Banking & Finance

Reclaiming lost ground

Bankers on both sides of the Strait have big expansion plans

Reclaiming lost ground

Guo: plans to open in Taipei

Last year, Chinese banks provided Taiwanese companies with loans worth more than Rmb230 billion ($34 billion). Most of these companies are doing business in China itself, a market Taiwan’s banks traditionally found off-limits.

This is set to change: the island’s banks will now be allowed to provide financial services in renminbi to Taiwanese companies that operate in China, the Association for Relations Across the Taiwan Straits announced last week.

The latest moves come six months after the Taiwan government approved measures also allowing the banks to set up branches in the mainland, as well as to buy into their Chinese counterparts.

For the island’s bank bosses, this is an important opportunity. “Many of the best, fastest growing, and most profitable customers have gone to the mainland and the financial industry is running to those clients. Once it is open, we hope to win back lost business,” a spokesman for China Development Financial Holdings, one of Taiwan’s largest financial institutions, told Guangzhou Daily.

Acquiring access to this key client-base will boost the financial industry back home.

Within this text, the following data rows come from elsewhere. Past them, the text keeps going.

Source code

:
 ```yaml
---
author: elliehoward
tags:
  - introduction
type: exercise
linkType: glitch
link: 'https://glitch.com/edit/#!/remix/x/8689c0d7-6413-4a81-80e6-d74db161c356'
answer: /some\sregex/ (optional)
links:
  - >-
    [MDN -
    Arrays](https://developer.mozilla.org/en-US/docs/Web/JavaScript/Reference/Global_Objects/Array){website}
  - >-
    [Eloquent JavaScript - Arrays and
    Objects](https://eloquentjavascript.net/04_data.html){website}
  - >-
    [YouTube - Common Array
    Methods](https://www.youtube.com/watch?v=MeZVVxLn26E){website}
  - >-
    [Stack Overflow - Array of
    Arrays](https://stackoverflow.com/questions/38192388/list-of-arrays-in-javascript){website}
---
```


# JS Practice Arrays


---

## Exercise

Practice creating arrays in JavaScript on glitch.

Strong loan demand and higher returns on capital on the mainland should help offset some of the lower margins in Taiwan’s highly fragmented domestic market.

The changes will come slowly. Under the agreement, Taiwan banks will be allowed to conduct business in the yuan currency once they establish a branch on the mainland for one year. They can also apply to offer yuan loans to mainland-based Taiwanese companies if the bank branches are profitable after that first year of operation.

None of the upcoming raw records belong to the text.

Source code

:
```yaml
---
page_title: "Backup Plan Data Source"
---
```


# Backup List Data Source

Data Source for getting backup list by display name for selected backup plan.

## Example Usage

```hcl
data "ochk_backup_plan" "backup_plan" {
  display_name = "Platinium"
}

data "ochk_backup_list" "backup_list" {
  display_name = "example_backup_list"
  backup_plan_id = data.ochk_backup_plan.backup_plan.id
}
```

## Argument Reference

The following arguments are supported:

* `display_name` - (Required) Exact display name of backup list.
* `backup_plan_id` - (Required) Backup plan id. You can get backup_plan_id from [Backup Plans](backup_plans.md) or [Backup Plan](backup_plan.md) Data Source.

No surprise, then, that one foreign analyst predicted to Bloomberg that the new rules will not produce “anything solid” for two years.

But Taiwan’s banks are already preparing to leap into the Chinese market.

Last week, the Taiwanese financial regulator approved the applications of four banks that want to establish branches. The lenders must now get approval from the Chinese regulator, but hope to be open for business before the end of the year, reports Caijing.

The spirit of financial cooperation is also flowing in the opposite direction across the Strait, with Chinese banks seeking to set up shop in Taiwan.

Bank of China has already applied to set up a branch in Taipei, which will mostly provide corporate finance services. The bank will likely leverage its extensive experience of doing business with firms from Taiwan: 80% of Taiwanese businessmen in China are Bank of China customers, reports 21CN Business Herald.

China Construction Bank is also planning to cross the Strait: the bank’s chairman, Guo Shuqing, told journalists that “it is in the interests of both us and our clients,” although it has not yet decided whether it will enter the market by opening a branch, establishing a joint venture, or by purchasing a stake in a local bank.

While China’s largest banks have the resources to become major players in the Taiwanese market (regulators permitting), Taiwanese banks, due to their smaller size, will face a harder time.

That is also going to make M&A more challenging, especially when it comes to buying into their Chinese counterparts. A stake in a top-tier municipal bank will come with such a high price tag that Taiwanese banks may have to be satisfied with buying into less prestigious banks in second or third-tier cities, says China Economic News Service.

Nor should they take too long in picking their investment targets, the newspaper adds. The window of opportunity for creating a partnership with a local bank will probably only be open for another three years.